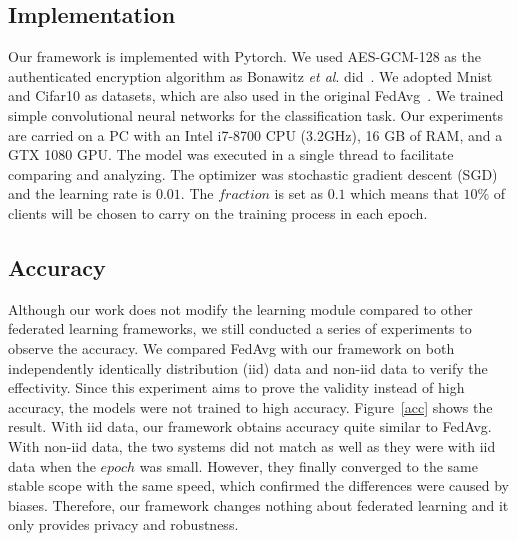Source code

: \subsection{Implementation}
Our framework is implemented with Pytorch. We used AES-GCM-128 as the authenticated encryption algorithm as Bonawitz \emph{et al}. did~\cite{Practical}. We adopted Mnist and Cifar10 as datasets, which are also used in the original FedAvg~\cite{mcmahan2016communicationefficient}. We trained simple convolutional neural networks for the classification task. Our experiments are carried on a PC with an Intel i7-8700 CPU (3.2GHz), 16 GB of RAM, and a GTX 1080 GPU. The model was executed in a single thread to facilitate comparing and analyzing. The optimizer was stochastic gradient descent (SGD) and the learning rate is $0.01$. The $fraction$ is set as $0.1$ which means that $10\%$ of clients will be chosen to carry on the training process in each epoch. 


\subsection{Accuracy}
Although our work does not modify the learning module compared to other federated learning frameworks, we still conducted a series of experiments to observe the accuracy. We compared FedAvg with our framework on both independently identically distribution (iid) data and non-iid data to verify the effectivity. Since this experiment aims to prove the validity instead of high accuracy, the models were not trained to high accuracy. Figure~\ref{acc} shows the result. With iid data, our framework obtains accuracy quite similar to FedAvg. With non-iid data, the two systems did not match as well as they were with iid data when the $epoch$ was small. However, they finally converged to the same stable scope with the same speed, which confirmed the differences were caused by biases. Therefore, our framework changes nothing about federated learning and it only provides privacy and robustness.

◆ ◆ ◆ ◆

◆ ABOUT THIS TASK ◆
In the entries above, find each line with the word "subsection" and return it.

◆ EXPECTED ANSWER ◆
: \subsection{Implementation}
\subsection{Accuracy}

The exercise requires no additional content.